Lines from the beginning of the data below through the one containing "as a hobby." are to be printed exactly as they appear.

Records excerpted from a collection
====

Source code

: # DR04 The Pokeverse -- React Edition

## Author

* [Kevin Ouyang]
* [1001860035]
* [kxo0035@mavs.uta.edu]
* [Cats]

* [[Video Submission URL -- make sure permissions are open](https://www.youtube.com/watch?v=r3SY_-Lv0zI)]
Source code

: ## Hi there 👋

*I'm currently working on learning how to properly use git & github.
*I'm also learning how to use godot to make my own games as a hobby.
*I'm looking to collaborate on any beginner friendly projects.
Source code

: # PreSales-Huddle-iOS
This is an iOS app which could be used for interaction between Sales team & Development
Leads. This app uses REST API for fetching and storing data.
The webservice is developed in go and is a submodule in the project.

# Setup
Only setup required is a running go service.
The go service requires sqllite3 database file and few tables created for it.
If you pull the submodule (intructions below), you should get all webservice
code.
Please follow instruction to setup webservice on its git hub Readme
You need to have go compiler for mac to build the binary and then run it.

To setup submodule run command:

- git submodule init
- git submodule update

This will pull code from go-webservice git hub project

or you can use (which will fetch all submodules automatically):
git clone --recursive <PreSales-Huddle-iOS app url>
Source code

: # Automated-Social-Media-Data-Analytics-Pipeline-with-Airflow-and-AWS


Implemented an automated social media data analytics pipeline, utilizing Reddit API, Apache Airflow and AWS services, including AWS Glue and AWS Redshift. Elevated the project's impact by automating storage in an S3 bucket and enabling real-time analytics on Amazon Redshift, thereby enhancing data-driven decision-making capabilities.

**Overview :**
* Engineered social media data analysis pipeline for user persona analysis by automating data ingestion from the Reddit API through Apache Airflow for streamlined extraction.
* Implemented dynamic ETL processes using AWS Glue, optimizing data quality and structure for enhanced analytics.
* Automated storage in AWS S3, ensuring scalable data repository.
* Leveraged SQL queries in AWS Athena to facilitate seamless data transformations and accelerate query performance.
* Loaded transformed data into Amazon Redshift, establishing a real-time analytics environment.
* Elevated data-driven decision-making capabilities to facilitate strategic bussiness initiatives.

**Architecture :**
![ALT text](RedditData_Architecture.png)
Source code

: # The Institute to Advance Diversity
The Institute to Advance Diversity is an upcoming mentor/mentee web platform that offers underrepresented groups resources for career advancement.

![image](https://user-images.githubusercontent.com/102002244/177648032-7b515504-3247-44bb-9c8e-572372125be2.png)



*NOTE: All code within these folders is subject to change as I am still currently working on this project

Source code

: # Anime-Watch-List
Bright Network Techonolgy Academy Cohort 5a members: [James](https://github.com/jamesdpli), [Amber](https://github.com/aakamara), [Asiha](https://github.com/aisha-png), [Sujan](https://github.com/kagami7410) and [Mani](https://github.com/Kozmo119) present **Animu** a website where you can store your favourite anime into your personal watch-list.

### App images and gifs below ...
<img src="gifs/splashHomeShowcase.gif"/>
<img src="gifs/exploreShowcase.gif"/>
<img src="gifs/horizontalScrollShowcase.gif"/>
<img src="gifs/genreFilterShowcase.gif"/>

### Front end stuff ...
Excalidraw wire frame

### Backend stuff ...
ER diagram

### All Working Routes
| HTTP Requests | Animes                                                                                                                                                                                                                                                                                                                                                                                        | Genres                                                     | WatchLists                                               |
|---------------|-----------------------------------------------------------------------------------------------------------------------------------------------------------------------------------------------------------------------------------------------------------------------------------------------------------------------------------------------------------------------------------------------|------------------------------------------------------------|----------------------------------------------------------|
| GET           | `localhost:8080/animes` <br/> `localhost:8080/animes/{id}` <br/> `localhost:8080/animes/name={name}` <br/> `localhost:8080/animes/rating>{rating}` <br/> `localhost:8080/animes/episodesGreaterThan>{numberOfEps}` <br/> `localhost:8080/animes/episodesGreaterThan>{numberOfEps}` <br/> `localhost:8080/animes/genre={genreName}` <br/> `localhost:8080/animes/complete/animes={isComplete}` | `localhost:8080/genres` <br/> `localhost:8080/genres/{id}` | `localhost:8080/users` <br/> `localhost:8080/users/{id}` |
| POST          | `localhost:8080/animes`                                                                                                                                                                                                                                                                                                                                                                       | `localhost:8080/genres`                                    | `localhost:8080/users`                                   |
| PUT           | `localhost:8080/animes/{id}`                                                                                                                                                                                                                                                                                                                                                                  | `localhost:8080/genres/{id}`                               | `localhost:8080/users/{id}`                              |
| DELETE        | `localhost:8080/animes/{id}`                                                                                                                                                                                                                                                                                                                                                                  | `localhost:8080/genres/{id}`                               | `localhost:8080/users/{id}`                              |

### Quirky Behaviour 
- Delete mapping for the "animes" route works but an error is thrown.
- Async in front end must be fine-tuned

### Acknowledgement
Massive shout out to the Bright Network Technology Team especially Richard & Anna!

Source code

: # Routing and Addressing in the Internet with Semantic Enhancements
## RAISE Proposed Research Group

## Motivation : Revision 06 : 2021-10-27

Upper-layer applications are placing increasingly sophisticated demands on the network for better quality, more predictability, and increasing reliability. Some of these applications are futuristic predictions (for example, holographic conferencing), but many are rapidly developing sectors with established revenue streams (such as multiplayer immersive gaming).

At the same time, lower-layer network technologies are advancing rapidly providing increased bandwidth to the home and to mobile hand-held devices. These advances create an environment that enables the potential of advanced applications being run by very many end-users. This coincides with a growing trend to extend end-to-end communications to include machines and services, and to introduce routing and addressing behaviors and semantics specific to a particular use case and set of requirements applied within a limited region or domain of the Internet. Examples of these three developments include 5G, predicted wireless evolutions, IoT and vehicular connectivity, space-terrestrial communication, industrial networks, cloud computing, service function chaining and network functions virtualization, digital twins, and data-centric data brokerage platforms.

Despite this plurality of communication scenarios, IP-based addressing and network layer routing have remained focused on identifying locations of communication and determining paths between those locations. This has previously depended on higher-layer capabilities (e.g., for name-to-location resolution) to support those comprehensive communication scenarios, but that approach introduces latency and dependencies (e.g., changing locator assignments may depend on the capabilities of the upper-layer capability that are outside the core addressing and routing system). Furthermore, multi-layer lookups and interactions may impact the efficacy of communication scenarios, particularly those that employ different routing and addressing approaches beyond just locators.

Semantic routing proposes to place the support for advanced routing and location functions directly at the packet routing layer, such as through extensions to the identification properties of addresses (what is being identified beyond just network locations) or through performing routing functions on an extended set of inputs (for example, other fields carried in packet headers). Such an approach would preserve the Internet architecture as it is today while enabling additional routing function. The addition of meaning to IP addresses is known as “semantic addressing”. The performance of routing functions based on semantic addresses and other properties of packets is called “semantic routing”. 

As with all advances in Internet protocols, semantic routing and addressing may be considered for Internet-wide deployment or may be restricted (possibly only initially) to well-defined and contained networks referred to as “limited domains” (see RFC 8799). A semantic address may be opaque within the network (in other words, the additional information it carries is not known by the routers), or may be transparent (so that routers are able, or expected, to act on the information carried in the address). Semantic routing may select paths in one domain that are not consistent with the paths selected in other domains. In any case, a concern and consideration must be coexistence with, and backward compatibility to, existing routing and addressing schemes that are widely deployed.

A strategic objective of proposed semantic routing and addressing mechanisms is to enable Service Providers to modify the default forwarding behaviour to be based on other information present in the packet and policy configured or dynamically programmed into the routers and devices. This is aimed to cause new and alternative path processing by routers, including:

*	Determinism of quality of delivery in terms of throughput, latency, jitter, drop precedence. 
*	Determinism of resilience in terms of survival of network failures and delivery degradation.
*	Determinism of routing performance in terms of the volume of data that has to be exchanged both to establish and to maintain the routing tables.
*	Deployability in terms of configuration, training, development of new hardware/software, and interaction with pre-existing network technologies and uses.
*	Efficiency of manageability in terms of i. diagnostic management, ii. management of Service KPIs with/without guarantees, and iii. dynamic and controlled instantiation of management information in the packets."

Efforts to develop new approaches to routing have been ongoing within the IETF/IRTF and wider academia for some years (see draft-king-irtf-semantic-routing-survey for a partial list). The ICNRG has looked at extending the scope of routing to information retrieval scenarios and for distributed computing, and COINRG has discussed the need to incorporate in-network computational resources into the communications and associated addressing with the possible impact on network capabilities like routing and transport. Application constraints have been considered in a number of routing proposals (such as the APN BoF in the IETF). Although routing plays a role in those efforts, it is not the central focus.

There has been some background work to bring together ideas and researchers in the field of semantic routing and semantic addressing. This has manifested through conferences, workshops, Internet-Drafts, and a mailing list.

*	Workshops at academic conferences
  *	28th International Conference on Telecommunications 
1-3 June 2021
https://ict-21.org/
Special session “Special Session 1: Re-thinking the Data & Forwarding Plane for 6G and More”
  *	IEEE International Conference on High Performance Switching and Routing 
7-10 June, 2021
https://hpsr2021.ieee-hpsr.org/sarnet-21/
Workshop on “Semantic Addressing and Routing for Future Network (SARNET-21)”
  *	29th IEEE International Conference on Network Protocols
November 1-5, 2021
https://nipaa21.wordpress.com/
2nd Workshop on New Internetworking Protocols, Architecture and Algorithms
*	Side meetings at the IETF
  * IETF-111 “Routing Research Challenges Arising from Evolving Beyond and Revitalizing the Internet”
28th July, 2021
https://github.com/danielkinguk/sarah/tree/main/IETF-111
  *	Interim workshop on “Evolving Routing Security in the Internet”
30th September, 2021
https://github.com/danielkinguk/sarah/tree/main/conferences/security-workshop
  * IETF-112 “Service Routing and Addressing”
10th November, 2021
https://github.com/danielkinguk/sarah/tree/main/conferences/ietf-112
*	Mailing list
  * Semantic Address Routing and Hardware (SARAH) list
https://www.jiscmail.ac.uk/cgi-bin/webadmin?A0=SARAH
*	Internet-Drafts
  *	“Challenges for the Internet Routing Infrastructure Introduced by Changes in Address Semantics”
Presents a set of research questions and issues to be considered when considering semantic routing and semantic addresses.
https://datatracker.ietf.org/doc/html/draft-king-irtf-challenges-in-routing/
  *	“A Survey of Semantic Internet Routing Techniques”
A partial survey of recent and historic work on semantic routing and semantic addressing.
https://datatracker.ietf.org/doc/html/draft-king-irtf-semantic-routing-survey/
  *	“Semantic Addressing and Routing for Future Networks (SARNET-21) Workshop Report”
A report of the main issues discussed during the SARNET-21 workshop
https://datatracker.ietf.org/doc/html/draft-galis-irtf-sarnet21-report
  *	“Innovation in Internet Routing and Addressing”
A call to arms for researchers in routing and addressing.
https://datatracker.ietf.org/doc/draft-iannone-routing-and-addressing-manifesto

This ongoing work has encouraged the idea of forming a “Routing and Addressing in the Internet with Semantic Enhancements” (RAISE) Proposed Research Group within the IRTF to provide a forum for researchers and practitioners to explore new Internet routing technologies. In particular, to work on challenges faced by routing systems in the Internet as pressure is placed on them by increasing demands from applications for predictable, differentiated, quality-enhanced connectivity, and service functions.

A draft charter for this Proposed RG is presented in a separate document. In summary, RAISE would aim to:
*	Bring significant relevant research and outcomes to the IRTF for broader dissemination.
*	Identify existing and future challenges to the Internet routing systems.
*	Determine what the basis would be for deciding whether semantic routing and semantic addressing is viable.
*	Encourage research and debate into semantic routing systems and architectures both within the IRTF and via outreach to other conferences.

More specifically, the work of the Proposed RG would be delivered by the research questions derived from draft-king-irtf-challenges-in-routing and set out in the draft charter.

====

- **Response to this exercise**
Source code

: # DR04 The Pokeverse -- React Edition

## Author

* [Kevin Ouyang]
* [1001860035]
* [kxo0035@mavs.uta.edu]
* [Cats]

* [[Video Submission URL -- make sure permissions are open](https://www.youtube.com/watch?v=r3SY_-Lv0zI)]
Source code

: ## Hi there 👋

*I'm currently working on learning how to properly use git & github.
*I'm also learning how to use godot to make my own games as a hobby.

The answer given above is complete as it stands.